Assigned task: Where a line in the records below includes "describe", pull that line out.

Stored entries
__________________________________________________

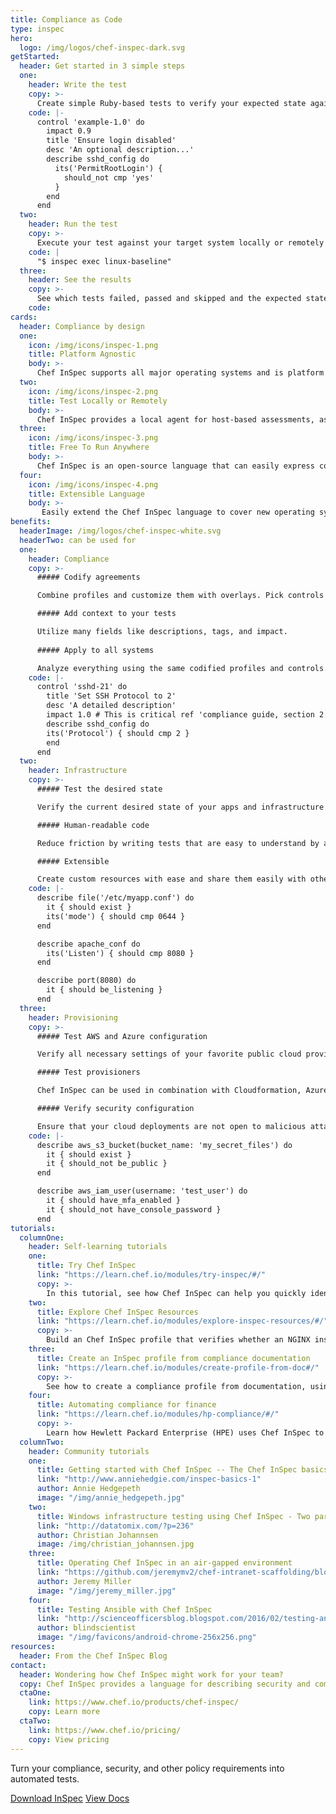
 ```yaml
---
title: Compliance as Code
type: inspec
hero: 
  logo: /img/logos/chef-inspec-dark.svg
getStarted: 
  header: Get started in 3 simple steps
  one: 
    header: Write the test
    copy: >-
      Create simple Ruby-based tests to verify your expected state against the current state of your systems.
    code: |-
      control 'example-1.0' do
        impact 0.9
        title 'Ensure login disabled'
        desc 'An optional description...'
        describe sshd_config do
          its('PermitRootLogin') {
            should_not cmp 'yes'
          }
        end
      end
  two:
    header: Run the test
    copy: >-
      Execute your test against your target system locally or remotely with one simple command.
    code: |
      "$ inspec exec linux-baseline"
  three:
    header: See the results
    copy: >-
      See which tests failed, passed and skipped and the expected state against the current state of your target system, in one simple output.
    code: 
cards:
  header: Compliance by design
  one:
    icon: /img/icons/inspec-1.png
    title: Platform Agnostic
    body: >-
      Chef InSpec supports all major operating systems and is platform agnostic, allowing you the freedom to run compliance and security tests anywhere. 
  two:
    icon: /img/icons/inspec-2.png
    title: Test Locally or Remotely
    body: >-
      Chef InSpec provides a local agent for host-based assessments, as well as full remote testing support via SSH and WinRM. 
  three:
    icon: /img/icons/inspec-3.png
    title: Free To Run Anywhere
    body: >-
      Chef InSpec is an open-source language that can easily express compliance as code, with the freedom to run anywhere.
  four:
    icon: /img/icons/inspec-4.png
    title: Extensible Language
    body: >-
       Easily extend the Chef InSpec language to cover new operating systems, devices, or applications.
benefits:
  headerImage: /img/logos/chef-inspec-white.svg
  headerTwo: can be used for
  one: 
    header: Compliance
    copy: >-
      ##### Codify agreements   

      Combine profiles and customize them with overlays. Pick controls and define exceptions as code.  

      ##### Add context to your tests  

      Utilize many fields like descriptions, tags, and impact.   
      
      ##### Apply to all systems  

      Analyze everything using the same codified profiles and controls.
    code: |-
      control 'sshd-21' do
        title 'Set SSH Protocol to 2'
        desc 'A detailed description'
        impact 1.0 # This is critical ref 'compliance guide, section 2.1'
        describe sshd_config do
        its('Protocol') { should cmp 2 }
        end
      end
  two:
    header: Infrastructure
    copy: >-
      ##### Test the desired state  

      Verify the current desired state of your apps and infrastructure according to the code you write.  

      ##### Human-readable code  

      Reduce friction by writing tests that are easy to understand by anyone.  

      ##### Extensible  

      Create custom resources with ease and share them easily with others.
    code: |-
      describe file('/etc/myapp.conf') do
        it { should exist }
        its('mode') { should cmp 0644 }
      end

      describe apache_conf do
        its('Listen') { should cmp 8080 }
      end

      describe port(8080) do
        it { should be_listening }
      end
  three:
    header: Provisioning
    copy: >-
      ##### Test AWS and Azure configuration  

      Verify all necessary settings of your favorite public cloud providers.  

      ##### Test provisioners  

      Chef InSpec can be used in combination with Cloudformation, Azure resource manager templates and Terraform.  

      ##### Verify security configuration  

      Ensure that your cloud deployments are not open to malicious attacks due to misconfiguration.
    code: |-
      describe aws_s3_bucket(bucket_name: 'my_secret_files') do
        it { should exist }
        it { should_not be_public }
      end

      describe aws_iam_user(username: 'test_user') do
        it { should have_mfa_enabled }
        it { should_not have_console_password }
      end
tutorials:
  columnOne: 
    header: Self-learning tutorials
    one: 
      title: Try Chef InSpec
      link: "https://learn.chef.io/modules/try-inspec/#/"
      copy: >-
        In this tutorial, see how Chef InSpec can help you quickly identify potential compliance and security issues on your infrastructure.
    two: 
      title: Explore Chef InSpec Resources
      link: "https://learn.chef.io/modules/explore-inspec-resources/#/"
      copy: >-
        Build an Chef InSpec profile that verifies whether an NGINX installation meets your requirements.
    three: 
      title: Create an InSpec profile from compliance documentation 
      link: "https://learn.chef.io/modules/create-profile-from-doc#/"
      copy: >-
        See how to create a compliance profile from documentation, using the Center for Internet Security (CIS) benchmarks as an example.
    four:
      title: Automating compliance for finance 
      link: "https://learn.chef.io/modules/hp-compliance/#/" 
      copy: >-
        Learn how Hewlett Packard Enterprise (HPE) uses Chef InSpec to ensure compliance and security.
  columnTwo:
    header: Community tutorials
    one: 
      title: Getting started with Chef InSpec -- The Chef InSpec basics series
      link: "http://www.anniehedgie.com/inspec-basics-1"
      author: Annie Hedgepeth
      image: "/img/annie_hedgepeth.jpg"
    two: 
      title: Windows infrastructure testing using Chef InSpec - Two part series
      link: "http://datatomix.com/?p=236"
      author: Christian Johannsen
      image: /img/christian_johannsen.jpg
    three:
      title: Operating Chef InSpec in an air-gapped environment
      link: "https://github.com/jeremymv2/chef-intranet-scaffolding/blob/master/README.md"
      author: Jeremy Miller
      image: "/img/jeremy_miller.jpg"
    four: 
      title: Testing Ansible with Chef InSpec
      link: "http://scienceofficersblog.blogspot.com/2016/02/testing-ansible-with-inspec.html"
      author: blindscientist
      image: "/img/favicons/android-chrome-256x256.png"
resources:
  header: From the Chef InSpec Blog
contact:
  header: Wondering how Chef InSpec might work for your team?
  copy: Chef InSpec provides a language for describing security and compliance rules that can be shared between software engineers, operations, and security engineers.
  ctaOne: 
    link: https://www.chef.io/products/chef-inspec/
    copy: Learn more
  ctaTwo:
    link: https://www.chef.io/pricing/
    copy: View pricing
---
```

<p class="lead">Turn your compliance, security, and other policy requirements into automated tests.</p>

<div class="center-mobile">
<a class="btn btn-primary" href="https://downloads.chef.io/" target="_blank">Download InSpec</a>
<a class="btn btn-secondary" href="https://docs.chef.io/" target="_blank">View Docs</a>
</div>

__________________________________________________

Result of this task:
        describe sshd_config do
        describe sshd_config do
      describe file('/etc/myapp.conf') do
      describe apache_conf do
      describe port(8080) do
      describe aws_s3_bucket(bucket_name: 'my_secret_files') do
      describe aws_iam_user(username: 'test_user') do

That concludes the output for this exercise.